Baomiavotse Vahinala Raharinirina is an associate professor at the University of Fianarantsoa and a political figure from Madagascar.

== Biography ==
Baomiavotse Vahinala Raharinirina holds a Ph.D. in Economics and a Master's degree (DEA) in Integrated Social and Territorial Economic Development. Since April 2023, she has served as Special Advisor to the President of Madagascar for Economic Affairs and the Private Sector. Previously, she was Chief of Staff to the President of Madagascar from March 2022 to April 2023. During the cabinet reshuffle of the Ntsay Government on January 29, 2020, she was appointed Minister of Environment and Sustainable Development.
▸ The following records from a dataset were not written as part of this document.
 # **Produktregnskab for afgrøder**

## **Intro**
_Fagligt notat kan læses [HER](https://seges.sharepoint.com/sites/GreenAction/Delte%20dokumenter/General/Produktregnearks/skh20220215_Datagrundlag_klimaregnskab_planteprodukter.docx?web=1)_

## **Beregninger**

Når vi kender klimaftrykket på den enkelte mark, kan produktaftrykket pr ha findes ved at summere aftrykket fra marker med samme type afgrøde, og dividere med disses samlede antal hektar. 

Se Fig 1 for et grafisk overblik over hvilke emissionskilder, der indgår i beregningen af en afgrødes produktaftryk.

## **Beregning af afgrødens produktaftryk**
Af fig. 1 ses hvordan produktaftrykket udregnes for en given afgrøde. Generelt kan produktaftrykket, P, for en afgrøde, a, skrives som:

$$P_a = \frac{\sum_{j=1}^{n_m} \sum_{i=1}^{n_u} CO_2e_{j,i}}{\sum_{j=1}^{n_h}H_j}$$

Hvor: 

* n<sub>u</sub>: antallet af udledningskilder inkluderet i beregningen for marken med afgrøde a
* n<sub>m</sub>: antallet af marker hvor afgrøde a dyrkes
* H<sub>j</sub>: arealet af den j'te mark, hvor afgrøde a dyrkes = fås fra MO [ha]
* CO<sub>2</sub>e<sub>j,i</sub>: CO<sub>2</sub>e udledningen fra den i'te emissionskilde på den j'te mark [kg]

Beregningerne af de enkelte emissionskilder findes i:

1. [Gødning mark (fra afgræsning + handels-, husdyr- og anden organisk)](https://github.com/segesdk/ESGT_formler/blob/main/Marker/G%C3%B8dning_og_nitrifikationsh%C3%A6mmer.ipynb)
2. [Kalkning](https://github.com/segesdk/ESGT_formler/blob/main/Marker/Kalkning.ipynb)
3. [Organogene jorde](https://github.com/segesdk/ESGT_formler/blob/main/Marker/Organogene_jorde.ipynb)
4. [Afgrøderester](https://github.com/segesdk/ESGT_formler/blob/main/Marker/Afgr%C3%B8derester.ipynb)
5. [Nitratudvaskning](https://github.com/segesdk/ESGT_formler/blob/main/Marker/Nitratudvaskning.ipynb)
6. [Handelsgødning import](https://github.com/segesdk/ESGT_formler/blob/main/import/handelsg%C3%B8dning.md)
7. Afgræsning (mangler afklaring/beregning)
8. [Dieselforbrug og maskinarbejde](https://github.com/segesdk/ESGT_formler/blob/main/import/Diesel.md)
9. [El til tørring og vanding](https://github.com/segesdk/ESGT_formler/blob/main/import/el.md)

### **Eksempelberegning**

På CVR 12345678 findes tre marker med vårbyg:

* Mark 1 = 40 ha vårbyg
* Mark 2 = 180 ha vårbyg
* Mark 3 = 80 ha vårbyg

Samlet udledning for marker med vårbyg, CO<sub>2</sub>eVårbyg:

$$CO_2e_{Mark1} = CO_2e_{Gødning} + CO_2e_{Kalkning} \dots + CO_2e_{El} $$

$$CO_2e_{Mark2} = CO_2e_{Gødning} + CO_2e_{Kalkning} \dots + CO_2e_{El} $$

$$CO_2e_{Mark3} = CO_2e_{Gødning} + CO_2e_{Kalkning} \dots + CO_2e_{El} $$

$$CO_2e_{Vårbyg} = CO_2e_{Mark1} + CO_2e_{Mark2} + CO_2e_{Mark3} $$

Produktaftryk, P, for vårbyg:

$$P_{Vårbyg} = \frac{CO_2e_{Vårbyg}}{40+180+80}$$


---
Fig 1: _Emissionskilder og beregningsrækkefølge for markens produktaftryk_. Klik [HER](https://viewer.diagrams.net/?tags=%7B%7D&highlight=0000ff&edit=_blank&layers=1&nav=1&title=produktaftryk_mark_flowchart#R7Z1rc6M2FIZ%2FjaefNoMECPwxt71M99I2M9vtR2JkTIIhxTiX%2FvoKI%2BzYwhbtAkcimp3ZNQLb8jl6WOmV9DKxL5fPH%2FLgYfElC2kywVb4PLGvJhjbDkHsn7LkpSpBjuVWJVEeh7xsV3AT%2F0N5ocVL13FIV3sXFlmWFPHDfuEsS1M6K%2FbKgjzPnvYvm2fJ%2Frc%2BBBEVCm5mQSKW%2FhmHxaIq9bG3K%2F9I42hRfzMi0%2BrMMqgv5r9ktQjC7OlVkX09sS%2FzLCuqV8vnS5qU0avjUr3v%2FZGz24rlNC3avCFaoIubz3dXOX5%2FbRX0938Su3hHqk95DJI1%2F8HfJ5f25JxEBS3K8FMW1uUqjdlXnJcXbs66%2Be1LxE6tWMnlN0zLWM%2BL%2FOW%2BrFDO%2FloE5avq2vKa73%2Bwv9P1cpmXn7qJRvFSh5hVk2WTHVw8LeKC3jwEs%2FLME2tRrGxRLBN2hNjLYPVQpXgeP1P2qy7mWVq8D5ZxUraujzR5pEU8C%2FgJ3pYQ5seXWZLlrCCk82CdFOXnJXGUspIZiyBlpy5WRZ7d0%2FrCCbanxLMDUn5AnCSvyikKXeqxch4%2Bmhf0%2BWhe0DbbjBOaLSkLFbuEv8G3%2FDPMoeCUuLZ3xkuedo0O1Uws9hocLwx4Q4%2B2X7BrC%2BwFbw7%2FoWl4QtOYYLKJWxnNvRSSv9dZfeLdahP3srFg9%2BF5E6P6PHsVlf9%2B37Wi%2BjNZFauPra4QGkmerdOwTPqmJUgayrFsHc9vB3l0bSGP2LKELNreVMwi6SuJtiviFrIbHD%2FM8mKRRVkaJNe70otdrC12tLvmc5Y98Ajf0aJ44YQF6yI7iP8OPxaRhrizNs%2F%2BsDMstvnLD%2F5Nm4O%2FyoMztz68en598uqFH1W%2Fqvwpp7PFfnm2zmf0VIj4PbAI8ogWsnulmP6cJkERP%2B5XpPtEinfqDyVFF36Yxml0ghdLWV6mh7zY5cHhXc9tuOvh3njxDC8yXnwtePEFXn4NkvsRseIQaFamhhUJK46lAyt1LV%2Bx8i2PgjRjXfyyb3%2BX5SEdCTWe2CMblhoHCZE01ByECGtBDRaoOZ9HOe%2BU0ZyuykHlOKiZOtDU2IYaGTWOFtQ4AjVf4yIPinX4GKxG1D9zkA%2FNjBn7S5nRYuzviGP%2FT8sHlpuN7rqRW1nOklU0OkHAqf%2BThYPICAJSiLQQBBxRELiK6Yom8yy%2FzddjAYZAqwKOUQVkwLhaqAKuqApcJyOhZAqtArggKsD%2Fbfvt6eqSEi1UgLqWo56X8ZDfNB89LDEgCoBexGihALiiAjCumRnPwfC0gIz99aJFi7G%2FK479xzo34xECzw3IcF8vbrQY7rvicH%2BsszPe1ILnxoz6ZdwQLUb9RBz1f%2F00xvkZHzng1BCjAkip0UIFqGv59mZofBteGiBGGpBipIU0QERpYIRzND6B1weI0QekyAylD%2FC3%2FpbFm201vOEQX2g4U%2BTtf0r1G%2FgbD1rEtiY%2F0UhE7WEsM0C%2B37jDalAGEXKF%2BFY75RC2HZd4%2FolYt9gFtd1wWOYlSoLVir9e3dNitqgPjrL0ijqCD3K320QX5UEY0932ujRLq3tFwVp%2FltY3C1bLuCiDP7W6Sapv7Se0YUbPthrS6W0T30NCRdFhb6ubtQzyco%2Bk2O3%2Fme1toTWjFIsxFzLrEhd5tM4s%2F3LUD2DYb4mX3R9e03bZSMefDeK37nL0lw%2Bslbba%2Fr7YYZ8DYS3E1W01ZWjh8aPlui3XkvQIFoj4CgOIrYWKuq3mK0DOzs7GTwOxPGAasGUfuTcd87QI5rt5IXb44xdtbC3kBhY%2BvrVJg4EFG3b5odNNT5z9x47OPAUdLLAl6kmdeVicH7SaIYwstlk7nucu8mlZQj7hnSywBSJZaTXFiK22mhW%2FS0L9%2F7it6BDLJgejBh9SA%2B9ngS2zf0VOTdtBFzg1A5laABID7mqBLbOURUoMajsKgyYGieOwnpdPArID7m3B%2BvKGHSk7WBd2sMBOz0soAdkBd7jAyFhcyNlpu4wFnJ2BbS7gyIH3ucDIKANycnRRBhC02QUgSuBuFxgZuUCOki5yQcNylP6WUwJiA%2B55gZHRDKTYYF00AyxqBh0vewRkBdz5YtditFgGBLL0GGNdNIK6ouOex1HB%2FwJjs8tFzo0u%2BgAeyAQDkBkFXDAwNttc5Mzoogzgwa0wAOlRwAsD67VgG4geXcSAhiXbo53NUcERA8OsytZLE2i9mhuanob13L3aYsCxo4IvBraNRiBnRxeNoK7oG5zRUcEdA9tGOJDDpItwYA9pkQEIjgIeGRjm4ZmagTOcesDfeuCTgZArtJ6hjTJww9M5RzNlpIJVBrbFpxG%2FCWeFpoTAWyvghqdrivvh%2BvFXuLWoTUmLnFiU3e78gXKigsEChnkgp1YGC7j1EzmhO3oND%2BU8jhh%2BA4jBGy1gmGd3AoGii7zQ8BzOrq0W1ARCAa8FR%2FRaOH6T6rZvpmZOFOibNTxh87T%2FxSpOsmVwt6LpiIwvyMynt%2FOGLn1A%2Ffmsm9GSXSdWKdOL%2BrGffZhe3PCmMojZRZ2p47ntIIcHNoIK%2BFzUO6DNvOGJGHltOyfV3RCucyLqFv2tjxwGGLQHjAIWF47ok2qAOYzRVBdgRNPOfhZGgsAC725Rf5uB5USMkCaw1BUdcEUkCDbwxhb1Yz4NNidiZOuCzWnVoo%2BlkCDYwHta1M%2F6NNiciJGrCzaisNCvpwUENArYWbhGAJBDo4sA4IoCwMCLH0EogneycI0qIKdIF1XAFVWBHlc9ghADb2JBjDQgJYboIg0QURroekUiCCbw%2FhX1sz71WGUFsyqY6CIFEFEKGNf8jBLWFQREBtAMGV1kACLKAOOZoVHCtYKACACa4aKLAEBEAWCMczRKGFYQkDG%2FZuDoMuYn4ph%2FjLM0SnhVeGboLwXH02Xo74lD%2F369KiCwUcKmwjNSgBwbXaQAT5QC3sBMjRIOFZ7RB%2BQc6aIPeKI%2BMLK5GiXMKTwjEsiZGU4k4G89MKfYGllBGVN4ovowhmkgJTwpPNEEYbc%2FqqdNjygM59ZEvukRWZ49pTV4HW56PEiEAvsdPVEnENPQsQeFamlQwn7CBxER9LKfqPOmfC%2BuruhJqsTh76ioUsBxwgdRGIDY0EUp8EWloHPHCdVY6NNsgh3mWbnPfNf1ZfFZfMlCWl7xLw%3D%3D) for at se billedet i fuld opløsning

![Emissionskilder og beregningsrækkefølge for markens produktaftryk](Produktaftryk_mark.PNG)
Prior to her political career in Madagascar, from 2009 to 2015, she was a lecturer at the University of Versailles Saint Quentin in France, and in Malagasy higher education institutions. She was a researcher for the European Commission from February 2012 to March 2015, working on environmental justice research projects. From 2015 to 2017, she served as Educational Director at the Terra Institute, and subsequently as a Corporate Social Responsibility (CSR) consultant from May 2018 to January 2020.